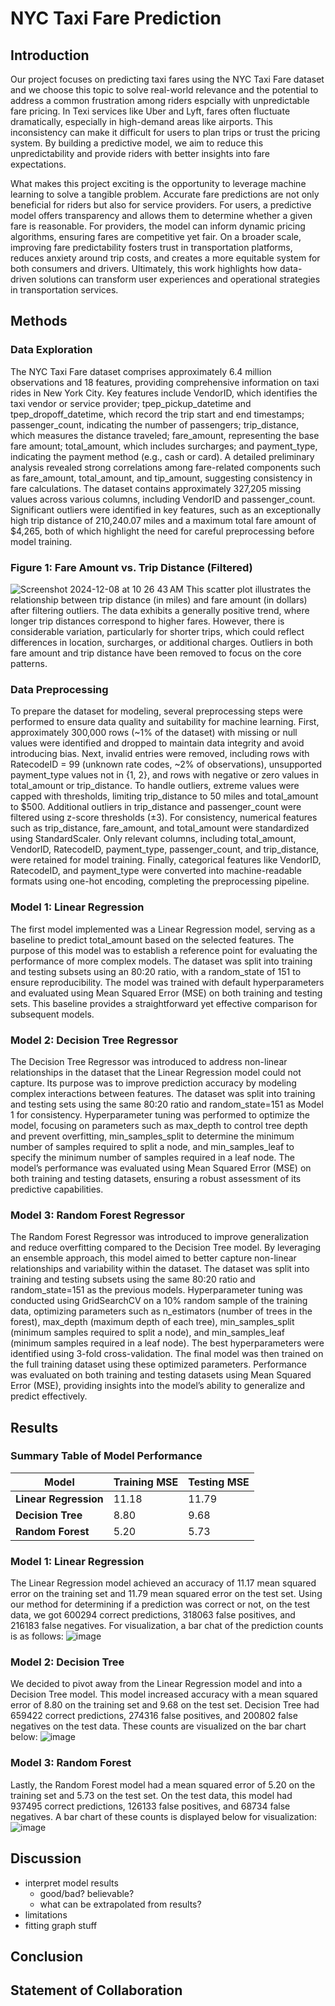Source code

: # NYC Taxi Fare Prediction

## Introduction
Our project focuses on predicting taxi fares using the NYC Taxi Fare dataset and we choose this topic to solve real-world relevance and the potential to address a common frustration among riders espcially with unpredictable fare pricing. In Texi services like Uber and Lyft, fares often fluctuate dramatically, especially in high-demand areas like airports. This inconsistency can make it difficult for users to plan trips or trust the pricing system. By building a predictive model, we aim to reduce this unpredictability and provide riders with better insights into fare expectations.

What makes this project exciting is the opportunity to leverage machine learning to solve a tangible problem. Accurate fare predictions are not only beneficial for riders but also for service providers. For users, a predictive model offers transparency and allows them to determine whether a given fare is reasonable. For providers, the model can inform dynamic pricing algorithms, ensuring fares are competitive yet fair. On a broader scale, improving fare predictability fosters trust in transportation platforms, reduces anxiety around trip costs, and creates a more equitable system for both consumers and drivers. Ultimately, this work highlights how data-driven solutions can transform user experiences and operational strategies in transportation services.


## Methods

### Data Exploration
The NYC Taxi Fare dataset comprises approximately 6.4 million observations and 18 features, providing comprehensive information on taxi rides in New York City. Key features include VendorID, which identifies the taxi vendor or service provider; tpep_pickup_datetime and tpep_dropoff_datetime, which record the trip start and end timestamps; passenger_count, indicating the number of passengers; trip_distance, which measures the distance traveled; fare_amount, representing the base fare amount; total_amount, which includes surcharges; and payment_type, indicating the payment method (e.g., cash or card). A detailed preliminary analysis revealed strong correlations among fare-related components such as fare_amount, total_amount, and tip_amount, suggesting consistency in fare calculations. The dataset contains approximately 327,205 missing values across various columns, including VendorID and passenger_count. Significant outliers were identified in key features, such as an exceptionally high trip distance of 210,240.07 miles and a maximum total fare amount of $4,265, both of which highlight the need for careful preprocessing before model training.

### Figure 1: Fare Amount vs. Trip Distance (Filtered)
![Screenshot 2024-12-08 at 10 26 43 AM](https://github.com/user-attachments/assets/5c477573-2553-4115-a229-3b6eb1034d55)
This scatter plot illustrates the relationship between trip distance (in miles) and fare amount (in dollars) after filtering outliers. The data exhibits a generally positive trend, where longer trip distances correspond to higher fares. However, there is considerable variation, particularly for shorter trips, which could reflect differences in location, surcharges, or additional charges. Outliers in both fare amount and trip distance have been removed to focus on the core patterns.



### Data Preprocessing

To prepare the dataset for modeling, several preprocessing steps were performed to ensure data quality and suitability for machine learning. First, approximately 300,000 rows (~1% of the dataset) with missing or null values were identified and dropped to maintain data integrity and avoid introducing bias. Next, invalid entries were removed, including rows with RatecodeID = 99 (unknown rate codes, ~2% of observations), unsupported payment_type values not in {1, 2}, and rows with negative or zero values in total_amount or trip_distance. To handle outliers, extreme values were capped with thresholds, limiting trip_distance to 50 miles and total_amount to $500. Additional outliers in trip_distance and passenger_count were filtered using z-score thresholds (±3). For consistency, numerical features such as trip_distance, fare_amount, and total_amount were standardized using StandardScaler. Only relevant columns, including total_amount, VendorID, RatecodeID, payment_type, passenger_count, and trip_distance, were retained for model training. Finally, categorical features like VendorID, RatecodeID, and payment_type were converted into machine-readable formats using one-hot encoding, completing the preprocessing pipeline.






### Model 1: Linear Regression

The first model implemented was a Linear Regression model, serving as a baseline to predict total_amount based on the selected features. The purpose of this model was to establish a reference point for evaluating the performance of more complex models. The dataset was split into training and testing subsets using an 80:20 ratio, with a random_state of 151 to ensure reproducibility. The model was trained with default hyperparameters and evaluated using Mean Squared Error (MSE) on both training and testing sets. This baseline provides a straightforward yet effective comparison for subsequent models.


### Model 2: Decision Tree Regressor

The Decision Tree Regressor was introduced to address non-linear relationships in the dataset that the Linear Regression model could not capture. Its purpose was to improve prediction accuracy by modeling complex interactions between features. The dataset was split into training and testing sets using the same 80:20 ratio and random_state=151 as Model 1 for consistency. Hyperparameter tuning was performed to optimize the model, focusing on parameters such as max_depth to control tree depth and prevent overfitting, min_samples_split to determine the minimum number of samples required to split a node, and min_samples_leaf to specify the minimum number of samples required in a leaf node. The model’s performance was evaluated using Mean Squared Error (MSE) on both training and testing datasets, ensuring a robust assessment of its predictive capabilities.


### Model 3: Random Forest Regressor

The Random Forest Regressor was introduced to improve generalization and reduce overfitting compared to the Decision Tree model. By leveraging an ensemble approach, this model aimed to better capture non-linear relationships and variability within the dataset. The dataset was split into training and testing subsets using the same 80:20 ratio and random_state=151 as the previous models. Hyperparameter tuning was conducted using GridSearchCV on a 10% random sample of the training data, optimizing parameters such as n_estimators (number of trees in the forest), max_depth (maximum depth of each tree), min_samples_split (minimum samples required to split a node), and min_samples_leaf (minimum samples required in a leaf node). The best hyperparameters were identified using 3-fold cross-validation. The final model was then trained on the full training dataset using these optimized parameters. Performance was evaluated on both training and testing datasets using Mean Squared Error (MSE), providing insights into the model’s ability to generalize and predict effectively.


## Results

### Summary Table of Model Performance

| Model              | Training MSE | Testing MSE  |
|--------------------|--------------|--------------|
| **Linear Regression**  | 11.18        |  11.79     |
| **Decision Tree**      | 8.80         | 9.68     |
| **Random Forest**      | 5.20         | 5.73     |

### Model 1: Linear Regression
The Linear Regression model achieved an accuracy of 11.17 mean squared error on the training set and 11.79 mean squared error on the test set. Using our method for determining if a prediction was correct or not, on the test data, we got 600294 correct predictions, 318063 false positives, and 216183 false negatives. For visualization, a bar chat of the prediction counts is as follows:
![image](https://github.com/user-attachments/assets/1da7c53c-82a1-4b08-97e4-1941d0f94859)

### Model 2: Decision Tree
We decided to pivot away from the Linear Regression model and into a Decision Tree model. This model increased accuracy with a mean squared error of 8.80 on the training set and 9.68 on the test set. Decision Tree had 659422 correct predictions, 274316 false positives, and 200802 false negatives on the test data. These counts are visualized on the bar chart below:
![image](https://github.com/user-attachments/assets/800b9788-5edc-4132-8127-c00c8b9b281e)

### Model 3: Random Forest
Lastly, the Random Forest model had a mean squared error of 5.20 on the training set and 5.73 on the test set. On the test data, this model had 937495 correct predictions, 126133 false positives, and 68734 false negatives. A bar chart of these counts is displayed below for visualization:
![image](https://github.com/user-attachments/assets/650db28e-9988-4c61-b289-385e4a81033d)


## Discussion

- interpret model results
  - good/bad? believable?
  - what can be extrapolated from results?
- limitations
- fitting graph stuff


## Conclusion



## Statement of Collaboration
##############################
* [How to complete this task]: Each line of the material is to be output exactly. Images are not part of the expected output.

* [Written response]:
Source code

: # NYC Taxi Fare Prediction

## Introduction
Our project focuses on predicting taxi fares using the NYC Taxi Fare dataset and we choose this topic to solve real-world relevance and the potential to address a common frustration among riders espcially with unpredictable fare pricing. In Texi services like Uber and Lyft, fares often fluctuate dramatically, especially in high-demand areas like airports. This inconsistency can make it difficult for users to plan trips or trust the pricing system. By building a predictive model, we aim to reduce this unpredictability and provide riders with better insights into fare expectations.

What makes this project exciting is the opportunity to leverage machine learning to solve a tangible problem. Accurate fare predictions are not only beneficial for riders but also for service providers. For users, a predictive model offers transparency and allows them to determine whether a given fare is reasonable. For providers, the model can inform dynamic pricing algorithms, ensuring fares are competitive yet fair. On a broader scale, improving fare predictability fosters trust in transportation platforms, reduces anxiety around trip costs, and creates a more equitable system for both consumers and drivers. Ultimately, this work highlights how data-driven solutions can transform user experiences and operational strategies in transportation services.


## Methods

### Data Exploration
The NYC Taxi Fare dataset comprises approximately 6.4 million observations and 18 features, providing comprehensive information on taxi rides in New York City. Key features include VendorID, which identifies the taxi vendor or service provider; tpep_pickup_datetime and tpep_dropoff_datetime, which record the trip start and end timestamps; passenger_count, indicating the number of passengers; trip_distance, which measures the distance traveled; fare_amount, representing the base fare amount; total_amount, which includes surcharges; and payment_type, indicating the payment method (e.g., cash or card). A detailed preliminary analysis revealed strong correlations among fare-related components such as fare_amount, total_amount, and tip_amount, suggesting consistency in fare calculations. The dataset contains approximately 327,205 missing values across various columns, including VendorID and passenger_count. Significant outliers were identified in key features, such as an exceptionally high trip distance of 210,240.07 miles and a maximum total fare amount of $4,265, both of which highlight the need for careful preprocessing before model training.

### Figure 1: Fare Amount vs. Trip Distance (Filtered)
![Screenshot 2024-12-08 at 10 26 43 AM](https://github.com/user-attachments/assets/5c477573-2553-4115-a229-3b6eb1034d55)
This scatter plot illustrates the relationship between trip distance (in miles) and fare amount (in dollars) after filtering outliers. The data exhibits a generally positive trend, where longer trip distances correspond to higher fares. However, there is considerable variation, particularly for shorter trips, which could reflect differences in location, surcharges, or additional charges. Outliers in both fare amount and trip distance have been removed to focus on the core patterns.



### Data Preprocessing

To prepare the dataset for modeling, several preprocessing steps were performed to ensure data quality and suitability for machine learning. First, approximately 300,000 rows (~1% of the dataset) with missing or null values were identified and dropped to maintain data integrity and avoid introducing bias. Next, invalid entries were removed, including rows with RatecodeID = 99 (unknown rate codes, ~2% of observations), unsupported payment_type values not in {1, 2}, and rows with negative or zero values in total_amount or trip_distance. To handle outliers, extreme values were capped with thresholds, limiting trip_distance to 50 miles and total_amount to $500. Additional outliers in trip_distance and passenger_count were filtered using z-score thresholds (±3). For consistency, numerical features such as trip_distance, fare_amount, and total_amount were standardized using StandardScaler. Only relevant columns, including total_amount, VendorID, RatecodeID, payment_type, passenger_count, and trip_distance, were retained for model training. Finally, categorical features like VendorID, RatecodeID, and payment_type were converted into machine-readable formats using one-hot encoding, completing the preprocessing pipeline.






### Model 1: Linear Regression

The first model implemented was a Linear Regression model, serving as a baseline to predict total_amount based on the selected features. The purpose of this model was to establish a reference point for evaluating the performance of more complex models. The dataset was split into training and testing subsets using an 80:20 ratio, with a random_state of 151 to ensure reproducibility. The model was trained with default hyperparameters and evaluated using Mean Squared Error (MSE) on both training and testing sets. This baseline provides a straightforward yet effective comparison for subsequent models.


### Model 2: Decision Tree Regressor

The Decision Tree Regressor was introduced to address non-linear relationships in the dataset that the Linear Regression model could not capture. Its purpose was to improve prediction accuracy by modeling complex interactions between features. The dataset was split into training and testing sets using the same 80:20 ratio and random_state=151 as Model 1 for consistency. Hyperparameter tuning was performed to optimize the model, focusing on parameters such as max_depth to control tree depth and prevent overfitting, min_samples_split to determine the minimum number of samples required to split a node, and min_samples_leaf to specify the minimum number of samples required in a leaf node. The model’s performance was evaluated using Mean Squared Error (MSE) on both training and testing datasets, ensuring a robust assessment of its predictive capabilities.


### Model 3: Random Forest Regressor

The Random Forest Regressor was introduced to improve generalization and reduce overfitting compared to the Decision Tree model. By leveraging an ensemble approach, this model aimed to better capture non-linear relationships and variability within the dataset. The dataset was split into training and testing subsets using the same 80:20 ratio and random_state=151 as the previous models. Hyperparameter tuning was conducted using GridSearchCV on a 10% random sample of the training data, optimizing parameters such as n_estimators (number of trees in the forest), max_depth (maximum depth of each tree), min_samples_split (minimum samples required to split a node), and min_samples_leaf (minimum samples required in a leaf node). The best hyperparameters were identified using 3-fold cross-validation. The final model was then trained on the full training dataset using these optimized parameters. Performance was evaluated on both training and testing datasets using Mean Squared Error (MSE), providing insights into the model’s ability to generalize and predict effectively.


## Results

### Summary Table of Model Performance

| Model              | Training MSE | Testing MSE  |
|--------------------|--------------|--------------|
| **Linear Regression**  | 11.18        |  11.79     |
| **Decision Tree**      | 8.80         | 9.68     |
| **Random Forest**      | 5.20         | 5.73     |

### Model 1: Linear Regression
The Linear Regression model achieved an accuracy of 11.17 mean squared error on the training set and 11.79 mean squared error on the test set. Using our method for determining if a prediction was correct or not, on the test data, we got 600294 correct predictions, 318063 false positives, and 216183 false negatives. For visualization, a bar chat of the prediction counts is as follows:
![image](https://github.com/user-attachments/assets/1da7c53c-82a1-4b08-97e4-1941d0f94859)

### Model 2: Decision Tree
We decided to pivot away from the Linear Regression model and into a Decision Tree model. This model increased accuracy with a mean squared error of 8.80 on the training set and 9.68 on the test set. Decision Tree had 659422 correct predictions, 274316 false positives, and 200802 false negatives on the test data. These counts are visualized on the bar chart below:
![image](https://github.com/user-attachments/assets/800b9788-5edc-4132-8127-c00c8b9b281e)

### Model 3: Random Forest
Lastly, the Random Forest model had a mean squared error of 5.20 on the training set and 5.73 on the test set. On the test data, this model had 937495 correct predictions, 126133 false positives, and 68734 false negatives. A bar chart of these counts is displayed below for visualization:
![image](https://github.com/user-attachments/assets/650db28e-9988-4c61-b289-385e4a81033d)


## Discussion

- interpret model results
  - good/bad? believable?
  - what can be extrapolated from results?
- limitations
- fitting graph stuff


## Conclusion



## Statement of Collaboration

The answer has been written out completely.